Detection of ferrous ions in extracellular vesicles at the single-particle level by nano-flow cytometry

Iron, particularly redox-active ferrous ions (Fe²⁺), is essential for biological processes. Despite their pivotal roles, analysis of Fe²⁺ ions within individual extracellular vesicles (EVs) has been hindered by the ultralow Fe²⁺ content and substantial heterogeneity of EVs.
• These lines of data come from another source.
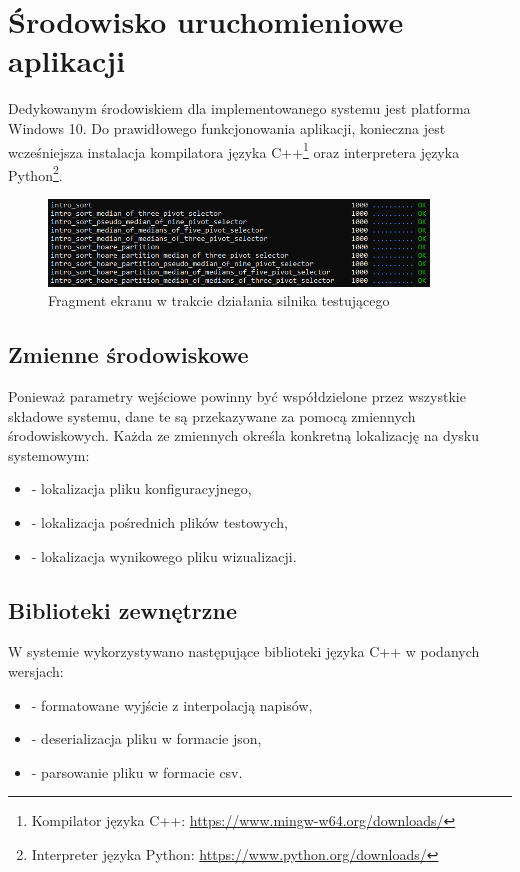 \chapter{Środowisko uruchomieniowe aplikacji}
\thispagestyle{chapterBeginStyle}
Dedykowanym środowiskiem dla implementowanego systemu jest platforma Windows 10. Do prawidłowego funkcjonowania aplikacji, konieczna jest wcześniejsza instalacja kompilatora języka C++\footnote{Kompilator języka C++: \url{https://www.mingw-w64.org/downloads/}} oraz interpretera języka Python\footnote{Interpreter języka Python: \url{https://www.python.org/downloads/}}.\\

\begin{figure}[H]
	\centering
	\includegraphics[width=0.9\textwidth]{img/screen}
	\caption[]{Fragment ekranu w trakcie działania silnika testującego}
	\label{fig:screen}
\end{figure}


\section{Zmienne środowiskowe}
Ponieważ parametry wejściowe powinny być współdzielone przez wszystkie składowe systemu, dane te są przekazywane za pomocą zmiennych środowiskowych. Każda ze zmiennych określa konkretną lokalizację na dysku systemowym:

\begin{itemize}
	\setlength\itemsep{0em}
	\item {} - lokalizacja pliku konfiguracyjnego,
	\item {} - lokalizacja pośrednich plików testowych,
	\item {} - lokalizacja wynikowego pliku wizualizacji.
\end{itemize}

\section{Biblioteki zewnętrzne}
W systemie wykorzystywano następujące biblioteki języka C++ w podanych wersjach:
\begin{itemize}
	\setlength\itemsep{0em}
	\item {} - formatowane wyjście z interpolacją napisów,
	\item {} - deserializacja pliku w formacie json,
	\item {} - parsowanie pliku w formacie csv.
\end{itemize}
To address this, we developed a novel approach by integrating an Fe²⁺-specific fluorescent chemosensor (Ac-FluNox) with nano-flow cytometry (nFCM) for precise single-EV Fe²⁺ mapping. Method specificity to Fe²⁺ was validated via Fe²⁺-loaded liposomal models at the single-particle level. Comprehensive profiling of Fe²⁺ distributions in HT-1080-derived EVs under varying ferroptotic stress conditions revealed the striking heterogeneity in Fe²⁺ loading among EVs and a strong positive correlation between EV Fe²⁺ levels and their parental cells. Notably, we identified an EV-mediated Fe²⁺ export mechanism that functionally parallels to ferroportin (FPN)-dependent iron efflux, suggesting EVs may serve as a compensatory iron-release pathway during FPN inhibition. The nFCM platform achieved superior detection sensitivity with high throughput (up to 10⁴ particles per min), providing a powerful analytical tool for investigating EV heterogeneity and Fe²⁺-mediated regulatory networks in iron homeostasis and ferroptosis-related pathologies.